> Aim of the exercise: Count every line of the data that includes "should". State only the number.

> Exercise input:
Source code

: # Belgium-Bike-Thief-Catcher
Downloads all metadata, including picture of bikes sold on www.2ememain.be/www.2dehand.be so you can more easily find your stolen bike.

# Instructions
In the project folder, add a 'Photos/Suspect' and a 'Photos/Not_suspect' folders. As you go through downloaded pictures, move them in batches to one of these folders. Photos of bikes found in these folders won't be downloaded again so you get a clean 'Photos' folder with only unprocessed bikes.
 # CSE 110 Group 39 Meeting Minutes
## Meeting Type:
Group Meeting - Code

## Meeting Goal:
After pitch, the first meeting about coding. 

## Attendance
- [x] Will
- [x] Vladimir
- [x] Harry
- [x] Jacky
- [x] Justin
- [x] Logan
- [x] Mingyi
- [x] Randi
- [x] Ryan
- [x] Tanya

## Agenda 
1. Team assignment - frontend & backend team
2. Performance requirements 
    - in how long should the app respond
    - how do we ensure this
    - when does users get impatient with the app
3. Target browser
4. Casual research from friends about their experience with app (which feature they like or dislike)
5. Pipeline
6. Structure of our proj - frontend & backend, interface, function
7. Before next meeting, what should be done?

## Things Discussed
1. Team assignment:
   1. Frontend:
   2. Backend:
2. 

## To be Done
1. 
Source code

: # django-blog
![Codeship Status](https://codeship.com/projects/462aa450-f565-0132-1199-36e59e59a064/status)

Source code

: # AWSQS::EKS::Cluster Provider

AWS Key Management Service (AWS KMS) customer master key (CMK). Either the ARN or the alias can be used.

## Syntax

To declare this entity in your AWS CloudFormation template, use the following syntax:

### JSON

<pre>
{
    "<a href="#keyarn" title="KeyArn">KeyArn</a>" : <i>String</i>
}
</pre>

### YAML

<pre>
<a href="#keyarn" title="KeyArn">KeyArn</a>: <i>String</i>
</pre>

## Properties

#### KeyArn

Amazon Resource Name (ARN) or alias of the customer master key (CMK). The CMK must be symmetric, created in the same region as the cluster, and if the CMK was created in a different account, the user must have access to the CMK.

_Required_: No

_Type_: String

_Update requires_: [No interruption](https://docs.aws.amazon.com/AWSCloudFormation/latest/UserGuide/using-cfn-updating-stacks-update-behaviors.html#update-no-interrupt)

> Written solution: 2